Tears streamed down my face with every step I took. I can't get his words out of my head.
You always need someone to depend on.
If we just so happen to stop talking to you for a day it'll drive you to kill yourself.
Maybe he was right.
The thing I worried about most is if we were still together or not. Maybe he wouldn't want us together.
Not that I cared.
I couldn't care.
I walk into Pansy's room with my trunk. Pansy had four beds in her room which I found pretty weird. It's been a while since I've been in there and some things have changed a bit. More like remodeling, but none the less, something changed.
I set down my trunk next to an empty bed. I sat down on the bed and cried.
I was so done.
Done with myself.
Done with Draco.
Done with death eaters.
Done with everything.
I wanted to get rid of this stupid mark. Ever since I've had it, only bad things have been happening.
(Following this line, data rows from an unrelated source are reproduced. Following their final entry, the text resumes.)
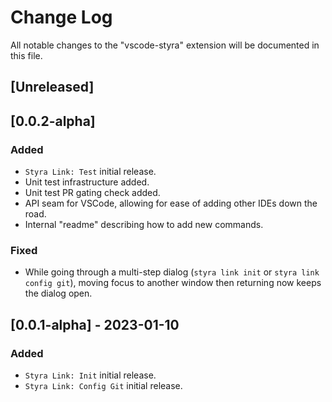 # Change Log

All notable changes to the "vscode-styra" extension will be documented in this file.

## [Unreleased]

## [0.0.2-alpha]

### Added

- `Styra Link: Test` initial release.
- Unit test infrastructure added.
- Unit test PR gating check added.
- API seam for VSCode, allowing for ease of adding other IDEs down the road.
- Internal "readme" describing how to add new commands.

### Fixed

- While going through a multi-step dialog (`styra link init` or `styra link config git`), moving focus to another window then returning now keeps the dialog open.

## [0.0.1-alpha] - 2023-01-10

### Added

- `Styra Link: Init` initial release.
- `Styra Link: Config Git` initial release.
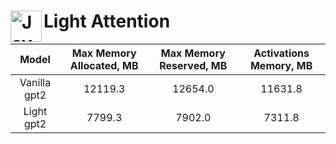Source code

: # <img align="left" alt="Java" width="50px" src="https://cdn-icons.flaticon.com/png/512/2593/premium/2593389.png?token=exp=1647305057~hmac=211ad2e4848663544b142e4946dc8269"/> Light Attention


| Model  | Max Memory Allocated, MB | Max Memory Reserved, MB | Activations Memory, MB |
|  :---:  |  :---:  |  :---:  |  :---:  |
| Vanilla gpt2  | 12119.3 | 12654.0 | 11631.8 |
| Light gpt2  | 7799.3 | 7902.0 |  7311.8 |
Tears stream down my face as I look through my trunk for a sharp object.
I finally find a small hand mirror. I throw it onto the ground and it shatters everywhere. I look for the biggest price and grab it.
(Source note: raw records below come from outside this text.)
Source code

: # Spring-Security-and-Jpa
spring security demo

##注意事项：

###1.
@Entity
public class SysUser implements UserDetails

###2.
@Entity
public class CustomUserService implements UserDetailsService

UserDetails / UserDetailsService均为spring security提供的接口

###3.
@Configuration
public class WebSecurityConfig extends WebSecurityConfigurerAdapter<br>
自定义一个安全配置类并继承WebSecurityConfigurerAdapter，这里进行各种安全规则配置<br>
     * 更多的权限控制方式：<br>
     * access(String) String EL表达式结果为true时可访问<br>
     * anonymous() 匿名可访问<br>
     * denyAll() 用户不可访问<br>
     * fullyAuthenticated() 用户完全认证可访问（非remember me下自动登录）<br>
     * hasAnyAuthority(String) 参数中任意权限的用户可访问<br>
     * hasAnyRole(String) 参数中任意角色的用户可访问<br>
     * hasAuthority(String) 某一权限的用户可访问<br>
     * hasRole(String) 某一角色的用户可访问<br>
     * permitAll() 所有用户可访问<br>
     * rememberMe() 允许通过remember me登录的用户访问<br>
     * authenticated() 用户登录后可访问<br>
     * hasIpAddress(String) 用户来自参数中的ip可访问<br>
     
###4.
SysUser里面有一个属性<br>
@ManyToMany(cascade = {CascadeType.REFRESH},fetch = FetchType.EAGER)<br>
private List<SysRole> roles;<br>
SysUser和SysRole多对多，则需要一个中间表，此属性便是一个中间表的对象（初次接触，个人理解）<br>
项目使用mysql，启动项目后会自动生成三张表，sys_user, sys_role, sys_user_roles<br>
I lift up the sleeve with my dark mark and slice open a stripe on my skin. I scream out in pain. This pain was far worse than it was that night in the astronomy tower.
The dark mark somehow made all things worse.
I quickly walk over to the shower and turn it on. I fall down onto the shower floor, unable to keep myself standing from all of the pain. The scorching hot water burned my cut as the water trickled down my body. I cry out again, luckily no one was able to hear me.
I wasn't ok.
I ripped off my emerald necklace that he had given me and threw it towards the door.
I didn't want to wear it.
I threw my grey button sweater off and I saw the blood that soaked through my white button up shirt. The blood from my cut oozed out of my skin and dripped onto the shower floor.
I was crying but no tears were coming out. My throat was getting sore from my painful sobs. I rip open my shirt and throw it onto the ground next to me. I rocked back and forth hoping for the pain to leave my body.
"I don't want this!" I yell out.
And I didn't want this. I was a death eater. I got in a fight with my boyfriend. Everyone is going to hate me now because I'm a death eater.
I was a horrible person.
I tugged at my hair. There was a ringing in my ear. I didn't want to suffer anymore, but I didn't want to die. I started to hear voices. Whispers. They started saying things that I wasn't brave enough to tell myself.
"You're meant to be a death eater."
"You're better than all of them, just kill them."
"Crying makes you look pathetic."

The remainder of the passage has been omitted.